Biography
A founder of the modern glamour aesthetic, Alfred Charles Parker (1906-1985), defined the progressive look and feel of published imagery at a time of sweeping change, when Americans, emerging from the trials of economic depression and war, sought symbols of hope and redemption on the pages of our nation’s periodicals. His innovative modernist artworks created for mass-appeal women’s magazines and their advertisers captivated upwardly mobile mid-twentieth century readers, reflecting and profoundly influencing the values and aspirations of American women and their families during the post-war era.
In today’s digital information age, it is difficult to imagine the role that magazines played in a society quite different from our own, in which radio and telephone offered the only technological connection between home and the larger world. Ephemeral by design and available at low cost, Ladies’ Home Journal, Good Housekeeping, McCall’s, Woman’s Home Companion, and other leading monthlies provided a steady stream of information, entertainment, and advice to vast, loyal audiences. While top publications boasted subscriptions of two to eight million during the 1940s and 1950s, anxiously awaited journals were shared among family and friends, bringing readership even higher. Fiction and serialized novels, poetry, articles on fashion and beauty, and guidance on marriage, child rearing, and household management were staples, second only to the array of product enticements that supported the bottom line and occupied the most space in each issue.

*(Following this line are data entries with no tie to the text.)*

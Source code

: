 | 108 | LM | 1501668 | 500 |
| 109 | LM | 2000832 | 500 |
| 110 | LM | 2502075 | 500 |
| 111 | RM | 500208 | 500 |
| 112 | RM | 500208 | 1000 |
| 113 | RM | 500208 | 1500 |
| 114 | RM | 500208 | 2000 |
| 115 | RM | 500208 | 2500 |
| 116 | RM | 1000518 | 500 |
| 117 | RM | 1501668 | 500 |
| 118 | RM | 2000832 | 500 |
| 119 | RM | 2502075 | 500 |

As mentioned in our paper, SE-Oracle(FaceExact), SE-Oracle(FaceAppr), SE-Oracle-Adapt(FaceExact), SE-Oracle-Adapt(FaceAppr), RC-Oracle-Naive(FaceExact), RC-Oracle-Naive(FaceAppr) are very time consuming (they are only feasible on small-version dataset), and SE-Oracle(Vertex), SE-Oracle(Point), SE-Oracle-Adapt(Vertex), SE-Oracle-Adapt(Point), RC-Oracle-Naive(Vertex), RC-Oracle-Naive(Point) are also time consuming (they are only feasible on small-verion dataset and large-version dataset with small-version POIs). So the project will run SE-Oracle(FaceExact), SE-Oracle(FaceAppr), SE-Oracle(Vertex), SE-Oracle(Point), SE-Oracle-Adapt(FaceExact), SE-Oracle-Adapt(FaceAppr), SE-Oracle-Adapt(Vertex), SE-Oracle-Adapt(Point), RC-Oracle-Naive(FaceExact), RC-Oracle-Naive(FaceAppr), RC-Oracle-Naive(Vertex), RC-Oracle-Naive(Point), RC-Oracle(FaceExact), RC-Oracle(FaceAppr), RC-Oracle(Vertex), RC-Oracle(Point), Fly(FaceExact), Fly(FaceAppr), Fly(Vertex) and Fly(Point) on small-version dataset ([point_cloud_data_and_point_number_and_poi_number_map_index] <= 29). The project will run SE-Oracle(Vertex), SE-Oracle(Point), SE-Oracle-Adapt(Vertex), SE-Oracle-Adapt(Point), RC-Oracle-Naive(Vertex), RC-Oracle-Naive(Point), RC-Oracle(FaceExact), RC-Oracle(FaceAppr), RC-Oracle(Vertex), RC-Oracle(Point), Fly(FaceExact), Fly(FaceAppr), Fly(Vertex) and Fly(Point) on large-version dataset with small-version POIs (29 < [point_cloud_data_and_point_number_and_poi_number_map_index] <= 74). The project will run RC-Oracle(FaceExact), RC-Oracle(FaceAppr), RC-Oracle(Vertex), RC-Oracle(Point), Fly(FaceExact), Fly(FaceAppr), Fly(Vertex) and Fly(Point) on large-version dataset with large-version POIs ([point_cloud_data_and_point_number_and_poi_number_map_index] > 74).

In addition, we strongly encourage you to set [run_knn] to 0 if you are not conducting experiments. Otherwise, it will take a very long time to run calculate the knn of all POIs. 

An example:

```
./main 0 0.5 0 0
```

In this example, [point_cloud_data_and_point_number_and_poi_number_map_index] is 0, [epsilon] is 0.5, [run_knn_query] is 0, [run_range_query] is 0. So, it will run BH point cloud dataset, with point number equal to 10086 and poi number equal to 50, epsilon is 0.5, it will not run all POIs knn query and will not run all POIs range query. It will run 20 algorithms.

Richly visual, mid-20th century magazines often relied upon the abilities of gifted illustrators to engage the attention and emotions of their constituents. Many artists working for publication became trusted contributors, attracting dedicated fans and attaining true celebrity status. Their ingenious, often-idealized images portrayed a compelling picture of the life that many aspired to, delineating a clear path to fulfillment and success.
Leaping beyond the constraints of traditional narrative picture making, Al Parker emerged in the 1930s to establish a vibrant visual vocabulary for the new suburban life so desired in the aftermath of the Depression and World War II. More graphic and less detailed than the paintings of the luminary Norman Rockwell, who was a contemporary and an inspiration to the artist, Parker’s stylish compositions were sought after by editors and art directors for their contemporary look and feel. “Art involves a constant metamorphosis . . . due both to the nature of the creative act and to the ineluctable march of time,” Parker said. Embraced by an eagerly romantic public who aspired to the ideals of beauty and lifestyle reflected in his art, Parker’s pictures revealed a penchant for reinvention, and his ongoing experiments with visual form kept him ahead of the curve for decades.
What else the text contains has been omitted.